No matter what the circumstance, running a red light isn’t just illegal; it’s dangerous, reckless and puts every person around you in serious danger. According to a recent AAA report, the number of people committing this serious traffic violation is on the rise.
The report shows a 28% increase in the number of red light-running crashes from 2012 to 2017. In 2017 alone, 938 Americans died because a driver ran a red light.
California sees its fair share of these senseless incidents. In July, a pedestrian died and another was seriously injured when a Tesla ran a red light in San Francisco’s Tenderloin district. The driver who had the green light clipped the Tesla, causing the Tesla to spin out of control and hit two people crossing at the crosswalk.
On Father’s Day, a 27-year-old woman ran a red light and crashed into a black Nissan at an intersection in North Hills, California. A father of two died in the crash and five other people were injured. The driver walked away.
The AAA report says nearly half of all people killed in red light crashes were either passengers of the offending driver or people in other vehicles. More than 5% were pedestrians or cyclists.
If you blow through a red light at 5 a.m. on a Sunday morning, you may get away with it. But regardless of conditions, it’s against the law and extremely dangerous. Keep yourself and your family safe by practicing patience and waiting for green.

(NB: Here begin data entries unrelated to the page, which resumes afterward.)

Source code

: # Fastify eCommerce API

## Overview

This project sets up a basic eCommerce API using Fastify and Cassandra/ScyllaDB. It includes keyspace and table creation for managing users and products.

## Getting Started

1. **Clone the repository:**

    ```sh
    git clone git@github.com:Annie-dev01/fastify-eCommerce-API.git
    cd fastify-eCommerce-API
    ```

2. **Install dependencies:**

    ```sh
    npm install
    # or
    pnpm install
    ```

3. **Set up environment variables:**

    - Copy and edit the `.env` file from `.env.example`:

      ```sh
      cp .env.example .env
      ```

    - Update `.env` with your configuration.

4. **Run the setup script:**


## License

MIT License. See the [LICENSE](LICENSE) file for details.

Although controversial, red light cameras do reduce the red light-running crash rate. In large cities, they reduce fatalities by 21%; at all signaled intersections, by 14%.
When you’re driving, AAA recommends the following safe-driving practices:
- Prepare to stop. When approaching an intersection, hover your foot over the brake without touching it.

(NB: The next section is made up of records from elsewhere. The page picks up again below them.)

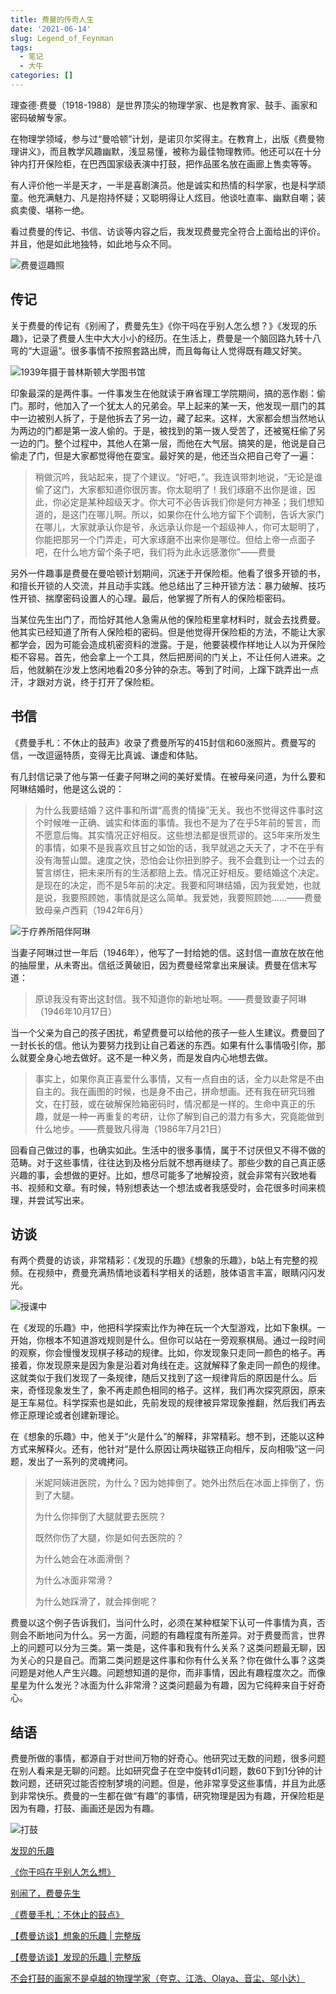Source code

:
 ```yaml
---
title: 费曼的传奇人生
date: '2021-06-14'
slug: Legend_of_Feynman
tags:
  - 笔记
  - 大牛
categories: []
---
```


理查德·费曼（1918-1988）是世界顶尖的物理学家、也是教育家、鼓手、画家和密码破解专家。

在物理学领域，参与过“曼哈顿”计划，是诺贝尔奖得主。在教育上，出版《费曼物理讲义》，而且教学风趣幽默，浅显易懂，被称为最佳物理教师。他还可以在十分钟内打开保险柜，在巴西国家级表演中打鼓，把作品匿名放在画廊上售卖等等。

有人评价他一半是天才，一半是喜剧演员。他是诚实和热情的科学家，也是科学顽童。他充满魅力、凡是抱持怀疑；又聪明得让人炫目。他谈吐直率、幽默自嘲；装疯卖傻、堪称一绝。

看过费曼的传记、书信、访谈等内容之后，我发现费曼完全符合上面给出的评价。并且，他是如此地独特，如此地与众不同。

![费曼逗趣照](https://i.loli.net/2021/06/14/5uv9sGWRS8kFElp.jpg)

## 传记

关于费曼的传记有《别闹了，费曼先生》《你干吗在乎别人怎么想？》《发现的乐趣》，记录了费曼人生中大大小小的经历。在生活上，费曼是一个脑回路九转十八弯的“大逗逼”。很多事情不按照套路出牌，而且每每让人觉得既有趣又好笑。

![1939年摄于普林斯顿大学图书馆](https://i.loli.net/2021/06/14/KOtfAunghq3HpLe.jpg)

印象最深的是两件事。一件事发生在他就读于麻省理工学院期间，搞的恶作剧：偷门。那时，他加入了一个犹太人的兄弟会。早上起来的某一天，他发现一扇门的其中一边被别人拆了，于是他拆去了另一边，藏了起来。这样，大家都会想当然地认为两边的门都是第一波人偷的。于是，被找到的第一拨人受苦了，还被冤枉偷了另一边的门。整个过程中，其他人在第一层，而他在大气层。搞笑的是，他说是自己偷走了门，但是大家都觉得他在耍宝。最好笑的是，他还当众把自己夸了一遍：

>稍做沉吟，我站起来，提了个建议。“好吧，”。我连讽带刺地说，“无论是谁偷了这门，大家都知道你很厉害。你太聪明了！我们琢磨不出你是谁，因此，你必定是某种超级天才。你大可不必告诉我们你是何方神圣；我们想知道的，是这门在哪儿啊。所以，如果你在什么地方留下个调制，告诉大家门在哪儿，大家就承认你是爷，永远承认你是一个超级神人，你可太聪明了，你能把那另一个门弄走，可大家琢磨不出来你是哪位。但给上帝一点面子吧，在什么地方留个条子吧，我们将为此永远感激你”——费曼

另外一件趣事是费曼在曼哈顿计划期间，沉迷于开保险柜。他看了很多开锁的书，和擅⻓开锁的⼈交流，并且动手实践。他总结出了三种开锁⽅法：暴力破解、技巧性开锁、揣摩密码设置人的心理。最后，他掌握了所有⼈的保险柜密码。

当某位先生出门了，而恰好其他人急需从他的保险柜里拿材料时，就会去找费曼。他其实已经知道了所有人保险柜的密码。但是他觉得开保险柜的方法，不能让大家都学会，因为可能会造成机密资料的泄露。于是，他要装模作样地让人以为开保险柜不容易。首先，他会拿上一个工具，然后把房间的门关上，不让任何人进来。之后，他就躺在沙发上悠闲地看20多分钟的杂志。等到了时间，上蹿下跳弄出一点汗，才跟对方说，终于打开了保险柜。

## 书信

《费曼手札：不休止的鼓声》收录了费曼所写的415封信和60涨照片。费曼写的信，一改逗逼特质，变得无比真诚、谦虚和体贴。

有几封信记录了他与第一任妻子阿琳之间的美好爱情。在被母亲问道，为什么要和阿琳结婚时，他是这么说的：

> 为什么我要结婚？这件事和所谓“高贵的情操”无关。我也不觉得这件事时这个时候唯一正确、诚实和体面的事情。我也不是为了在乎5年前的誓言，而不愿意后悔。其实情况正好相反。这些想法都是很荒谬的。这5年来所发生的事情，如果不是我喜欢且甘之如饴的话，我早就逃之夭夭了，才不在乎有没有海誓山盟。速度之快，恐怕会让你扭到脖子。我不会蠢到让一个过去的誓言绑住，把未来所有的生活都赔上去。情况正好相反。要结婚这个决定。是现在的决定，而不是5年前的决定。我要和阿琳结婚，因为我爱她，也就是说，我要照顾她，事情就是这么简单。我爱她，我要照顾她......——费曼致母亲卢西莉（1942年6月） 

![于疗养所陪伴阿琳](https://i.loli.net/2021/06/14/DkiUMg41JHeSv6Z.png)

当妻子阿琳过世一年后（1946年），他写了一封给她的信。这封信一直放在放在他的抽屉里，从未寄出。信纸泛黄破旧，因为费曼经常拿出来展读。费曼在信末写道：

> 原谅我没有寄出这封信。我不知道你的新地址啊。——费曼致妻子阿琳（1946年10月17日）

当一个父亲为自己的孩子困扰，希望费曼可以给他的孩子一些人生建议。费曼回了一封长长的信。他认为要努力找到让自己着迷的东西。如果有什么事情吸引你，那么就要全身心地去做好。这不是一种义务，而是发自内心地想去做。

> 事实上，如果你真正喜爱什么事情，又有一点自由的话，全力以赴常是不由自主的。我在画图的时候，也是身不由己，拼命想画。还有我在研究玛雅文，在打鼓，或在破解保险箱密码时，情况都是一样的。生命中真正的乐趣，就是一种一再重复的考研，让你了解到自己的潜力有多大，究竟能做到什么地步。——费曼致凡得海（1986年7月21日）

回看自己做过的事，也确实如此。生活中的很多事情，属于不讨厌但又不得不做的范畴。对于这些事情，往往达到及格分后就不想再继续了。那些少数的自己真正感兴趣的事，会想做的更好。比如，想尽可能多了地解投资，就会非常有兴致地看书、视频和文章。有时候，特别想表达一个想法或者我感受时，会花很多时间来梳理，并尝试写出来。

## 访谈

有两个费曼的访谈，非常精彩：《发现的乐趣》《想象的乐趣》，b站上有完整的视频。在视频中，费曼充满热情地谈着科学相关的话题，肢体语言丰富，眼睛闪闪发光。

![授课中](https://i.loli.net/2021/06/14/lHhtnKF3qiB4Mep.png)

在《发现的乐趣》中，他把科学探索比作为神在玩一个大型游戏，比如下象棋。一开始，你根本不知道游戏规则是什么。但你可以站在一旁观察棋局。通过一段时间的观察，你会慢慢发现棋子移动的规律。比如，你发现象只走同一颜色的格子。再接着，你发现原来是因为象是沿着对角线在走。这就解释了象走同一颜色的规律。这就类似于我们发现了一条规律，随后又找到了这一规律背后的原因是什么。后来，奇怪现象发生了，象不再走颜色相同的格子。这样，我们再次探究原因，原来是王车易位。科学探索也是如此，先前发现的规律被异常现象推翻，然后我们再去修正原理论或者创建新理论。

在《想象的乐趣》中，他关于“火是什么”的解释，非常精彩。想不到，还能以这种方式来解释火。还有，他针对“是什么原因让两块磁铁正向相斥，反向相吸”这一问题，发出了一系列的灵魂拷问。

> 米妮阿姨进医院，为什么？因为她摔倒了。她外出然后在冰面上摔倒了，伤到了大腿。
>
> 为什么你摔倒了大腿就要去医院？
>
> 既然你伤了大腿，你是如何去医院的？
>
> 为什么她会在冰面滑倒？
>
> 为什么冰面非常滑？
>
> 为什么她踩滑了，就会摔倒呢？

费曼以这个例子告诉我们，当问什么时，必须在某种框架下认可一件事情为真，否则会不断地问为什么。另一方面，问题的有趣程度有所差异。对于费曼而言，世界上的问题可以分为三类。第一类是，这件事和我有什么关系？这类问题最无聊，因为关心的只是自己。而第二类问题是这件事和你有什么关系？你在做什么事？这类问题是对他人产生兴趣。问题想知道的是你，而非事情，因此有趣程度次之。而像星星为什么发光？冰面为什么非常滑？这类问题最为有趣，因为它纯粹来自于好奇心。

## 结语

费曼所做的事情，都源自于对世间万物的好奇心。他研究过无数的问题，很多问题在别人看来是无聊的问题。比如研究盘子在空中旋转d1问题，数60下到1分钟的计数问题，还研究过能否控制梦境的问题。但是，他非常享受这些事情，并且为此感到非常快乐。费曼的一生都在做“有趣”的事情，研究物理是因为有趣，开保险柜是因为有趣，打鼓、画画还是因为有趣。

![打鼓](https://i.loli.net/2021/06/14/QPsZiVzxoqMyhtd.png)

[发现的乐趣](https://book.douban.com/subject/26776967/)

[《你干吗在乎别人怎么想》](https://book.douban.com/subject/1318796/)

[别闹了，费曼先生](https://book.douban.com/subject/1037602/)

[《费曼手札：不休止的鼓点》](https://book.douban.com/subject/33413970/)

[【费曼访谈】想象的乐趣 | 完整版](https://www.bilibili.com/video/BV1wo4y197nX)

[【费曼访谈】发现的乐趣 | 完整版](https://www.bilibili.com/video/BV1PK4y1U7aC)

[不会打鼓的画家不是卓越的物理学家（夸克、江浩、Olaya、⾳尘、邬⼩达）](https://www.bilibili.com/video/BV1uD4y1S7yh?from=search&seid=133032864700956970)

- Watch for “stale” green lights. When you approach a light that’s been green for a long time, be prepared for it to turn yellow and prepare to stop.
- Tap the brake. Tap the brake a few times before slowing to alert the driver behind you.
- Drive defensively. When proceeding through a green light, look both ways first. You never know when you’ll cross paths with someone running a red light.
If you’re walking or cycling, look both ways and proceed through intersections with caution. Make sure drivers really do come to a complete stop. And follow the usual safety practices: stay visible, make eye contact and stay aware of your surroundings.